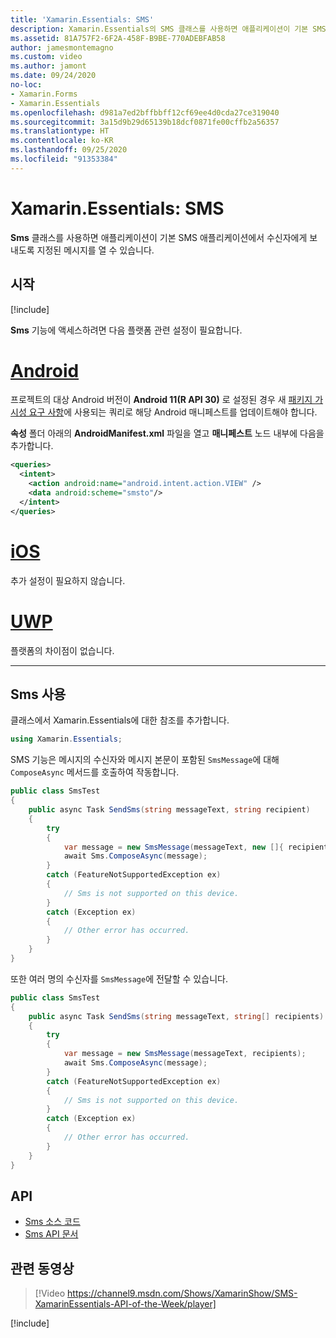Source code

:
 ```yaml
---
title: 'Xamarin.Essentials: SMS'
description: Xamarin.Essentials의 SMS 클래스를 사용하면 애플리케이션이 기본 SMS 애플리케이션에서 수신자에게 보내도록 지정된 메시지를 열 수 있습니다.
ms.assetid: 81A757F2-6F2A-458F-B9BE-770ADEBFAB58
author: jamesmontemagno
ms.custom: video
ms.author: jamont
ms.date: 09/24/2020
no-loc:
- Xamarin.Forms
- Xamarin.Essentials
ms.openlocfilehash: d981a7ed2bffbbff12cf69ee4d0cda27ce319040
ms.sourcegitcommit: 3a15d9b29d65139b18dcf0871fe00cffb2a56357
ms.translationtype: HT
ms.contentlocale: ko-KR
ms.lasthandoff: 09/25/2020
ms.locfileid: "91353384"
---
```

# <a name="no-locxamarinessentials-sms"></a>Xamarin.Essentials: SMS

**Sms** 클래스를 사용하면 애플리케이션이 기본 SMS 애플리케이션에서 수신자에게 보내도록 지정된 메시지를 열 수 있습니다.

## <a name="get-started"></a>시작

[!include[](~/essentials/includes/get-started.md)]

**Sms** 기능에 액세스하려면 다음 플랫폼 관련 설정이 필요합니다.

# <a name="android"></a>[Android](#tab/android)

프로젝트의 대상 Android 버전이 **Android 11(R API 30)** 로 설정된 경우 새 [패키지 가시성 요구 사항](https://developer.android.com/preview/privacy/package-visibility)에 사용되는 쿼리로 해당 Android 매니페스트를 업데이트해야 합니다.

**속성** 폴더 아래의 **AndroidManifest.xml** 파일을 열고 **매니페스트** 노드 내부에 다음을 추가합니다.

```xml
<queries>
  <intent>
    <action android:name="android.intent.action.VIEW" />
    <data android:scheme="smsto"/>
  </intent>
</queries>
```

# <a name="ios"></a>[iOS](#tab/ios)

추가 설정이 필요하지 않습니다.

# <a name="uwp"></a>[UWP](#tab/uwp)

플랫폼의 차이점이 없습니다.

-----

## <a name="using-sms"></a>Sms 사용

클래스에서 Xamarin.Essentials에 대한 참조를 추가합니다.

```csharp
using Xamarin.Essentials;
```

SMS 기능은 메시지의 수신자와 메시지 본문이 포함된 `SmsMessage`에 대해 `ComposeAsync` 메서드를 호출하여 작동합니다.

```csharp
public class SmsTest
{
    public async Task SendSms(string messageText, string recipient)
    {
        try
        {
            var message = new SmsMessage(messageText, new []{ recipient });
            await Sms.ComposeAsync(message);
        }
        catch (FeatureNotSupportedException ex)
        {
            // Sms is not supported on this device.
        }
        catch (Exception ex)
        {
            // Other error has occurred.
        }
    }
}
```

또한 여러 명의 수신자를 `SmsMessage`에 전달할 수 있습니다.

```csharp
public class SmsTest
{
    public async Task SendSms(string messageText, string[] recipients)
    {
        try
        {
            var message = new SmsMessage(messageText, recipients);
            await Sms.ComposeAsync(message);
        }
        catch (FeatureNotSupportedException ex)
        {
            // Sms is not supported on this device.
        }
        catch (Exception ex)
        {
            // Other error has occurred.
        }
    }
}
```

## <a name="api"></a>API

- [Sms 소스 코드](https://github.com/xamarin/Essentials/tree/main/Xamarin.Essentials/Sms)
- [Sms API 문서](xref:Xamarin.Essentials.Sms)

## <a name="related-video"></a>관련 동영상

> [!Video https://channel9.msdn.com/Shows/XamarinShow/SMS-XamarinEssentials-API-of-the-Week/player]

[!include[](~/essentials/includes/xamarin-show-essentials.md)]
▬▬▬▬▬▬▬▬▬▬
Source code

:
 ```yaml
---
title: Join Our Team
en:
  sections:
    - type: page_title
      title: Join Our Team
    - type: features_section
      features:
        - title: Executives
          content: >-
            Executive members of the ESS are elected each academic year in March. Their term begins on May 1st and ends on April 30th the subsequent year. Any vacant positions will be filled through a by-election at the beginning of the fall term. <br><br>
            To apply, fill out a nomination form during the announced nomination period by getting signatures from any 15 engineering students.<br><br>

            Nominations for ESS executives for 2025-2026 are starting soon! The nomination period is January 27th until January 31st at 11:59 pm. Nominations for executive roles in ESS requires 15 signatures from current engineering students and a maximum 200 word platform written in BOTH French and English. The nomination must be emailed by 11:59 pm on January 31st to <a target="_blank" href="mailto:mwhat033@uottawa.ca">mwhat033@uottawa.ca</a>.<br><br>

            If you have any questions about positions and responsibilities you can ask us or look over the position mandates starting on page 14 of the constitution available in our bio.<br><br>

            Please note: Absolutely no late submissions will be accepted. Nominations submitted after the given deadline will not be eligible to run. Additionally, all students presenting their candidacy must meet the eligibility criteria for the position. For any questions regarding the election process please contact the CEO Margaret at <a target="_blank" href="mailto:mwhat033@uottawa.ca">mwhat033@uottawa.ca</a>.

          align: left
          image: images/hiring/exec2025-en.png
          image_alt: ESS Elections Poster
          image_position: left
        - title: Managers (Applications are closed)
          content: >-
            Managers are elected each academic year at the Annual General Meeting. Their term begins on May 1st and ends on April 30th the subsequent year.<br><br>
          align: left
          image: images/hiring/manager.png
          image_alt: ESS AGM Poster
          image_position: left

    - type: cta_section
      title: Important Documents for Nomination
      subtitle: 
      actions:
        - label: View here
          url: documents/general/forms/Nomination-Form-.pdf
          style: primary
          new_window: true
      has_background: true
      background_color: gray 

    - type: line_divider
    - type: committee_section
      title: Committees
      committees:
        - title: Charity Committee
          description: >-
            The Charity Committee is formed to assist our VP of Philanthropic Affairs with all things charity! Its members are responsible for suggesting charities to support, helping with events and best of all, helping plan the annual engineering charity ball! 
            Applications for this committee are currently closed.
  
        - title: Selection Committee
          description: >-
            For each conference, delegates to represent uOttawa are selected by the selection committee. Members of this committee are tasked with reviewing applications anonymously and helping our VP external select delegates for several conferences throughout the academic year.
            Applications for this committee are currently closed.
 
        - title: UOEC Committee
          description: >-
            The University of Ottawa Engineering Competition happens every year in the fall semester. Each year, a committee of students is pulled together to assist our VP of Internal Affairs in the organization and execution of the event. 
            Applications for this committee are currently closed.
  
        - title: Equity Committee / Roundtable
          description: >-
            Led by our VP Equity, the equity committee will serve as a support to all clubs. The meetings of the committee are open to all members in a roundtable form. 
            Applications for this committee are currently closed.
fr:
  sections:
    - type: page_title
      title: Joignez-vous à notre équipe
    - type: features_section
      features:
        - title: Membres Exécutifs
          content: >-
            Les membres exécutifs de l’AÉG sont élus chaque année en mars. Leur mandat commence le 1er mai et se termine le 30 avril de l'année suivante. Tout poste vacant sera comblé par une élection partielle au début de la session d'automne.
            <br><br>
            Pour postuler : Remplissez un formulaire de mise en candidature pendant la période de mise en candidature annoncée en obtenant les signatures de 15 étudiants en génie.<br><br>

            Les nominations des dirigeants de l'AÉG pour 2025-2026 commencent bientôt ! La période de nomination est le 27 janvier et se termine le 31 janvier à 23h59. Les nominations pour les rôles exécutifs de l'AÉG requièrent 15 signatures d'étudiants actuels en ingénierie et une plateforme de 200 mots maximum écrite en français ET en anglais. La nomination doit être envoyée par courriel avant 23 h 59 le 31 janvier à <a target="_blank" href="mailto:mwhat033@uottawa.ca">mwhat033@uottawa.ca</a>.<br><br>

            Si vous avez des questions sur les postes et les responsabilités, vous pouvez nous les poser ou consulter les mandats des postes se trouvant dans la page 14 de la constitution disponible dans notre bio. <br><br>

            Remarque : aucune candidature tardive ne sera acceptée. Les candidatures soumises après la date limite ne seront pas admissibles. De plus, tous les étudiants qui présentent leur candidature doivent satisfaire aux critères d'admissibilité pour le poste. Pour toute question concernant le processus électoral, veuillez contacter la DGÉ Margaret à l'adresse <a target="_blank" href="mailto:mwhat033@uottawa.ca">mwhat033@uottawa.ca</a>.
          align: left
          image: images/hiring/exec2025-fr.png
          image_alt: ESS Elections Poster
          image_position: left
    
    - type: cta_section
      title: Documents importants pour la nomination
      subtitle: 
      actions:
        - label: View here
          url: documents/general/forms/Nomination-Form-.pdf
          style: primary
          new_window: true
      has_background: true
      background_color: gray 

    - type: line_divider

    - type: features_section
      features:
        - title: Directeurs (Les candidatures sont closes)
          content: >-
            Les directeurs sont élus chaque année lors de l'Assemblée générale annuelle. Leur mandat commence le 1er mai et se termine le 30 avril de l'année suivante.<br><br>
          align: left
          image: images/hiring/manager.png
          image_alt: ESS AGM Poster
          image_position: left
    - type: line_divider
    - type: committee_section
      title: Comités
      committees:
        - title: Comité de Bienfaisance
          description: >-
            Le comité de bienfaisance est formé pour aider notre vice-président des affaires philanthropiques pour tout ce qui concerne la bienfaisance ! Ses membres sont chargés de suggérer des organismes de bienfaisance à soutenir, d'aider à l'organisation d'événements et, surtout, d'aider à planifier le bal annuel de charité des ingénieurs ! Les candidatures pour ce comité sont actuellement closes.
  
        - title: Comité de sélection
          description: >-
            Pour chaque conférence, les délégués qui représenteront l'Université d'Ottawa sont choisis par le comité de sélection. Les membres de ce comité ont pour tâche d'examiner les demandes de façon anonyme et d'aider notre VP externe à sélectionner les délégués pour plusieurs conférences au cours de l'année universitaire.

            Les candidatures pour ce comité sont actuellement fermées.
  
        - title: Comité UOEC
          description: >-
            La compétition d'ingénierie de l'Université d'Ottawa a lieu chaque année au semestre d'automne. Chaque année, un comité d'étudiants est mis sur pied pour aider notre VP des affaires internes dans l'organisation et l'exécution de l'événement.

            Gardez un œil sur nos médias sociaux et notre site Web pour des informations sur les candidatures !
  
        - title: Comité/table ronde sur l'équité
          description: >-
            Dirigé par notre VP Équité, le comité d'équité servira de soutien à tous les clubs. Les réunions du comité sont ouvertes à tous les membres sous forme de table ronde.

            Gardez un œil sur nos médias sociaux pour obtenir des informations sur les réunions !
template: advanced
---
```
▬▬▬▬▬▬▬▬▬▬
◆ What you will do
For each line above that contains "begins", add one to a count, then state only the final number.

◆ Written answer
2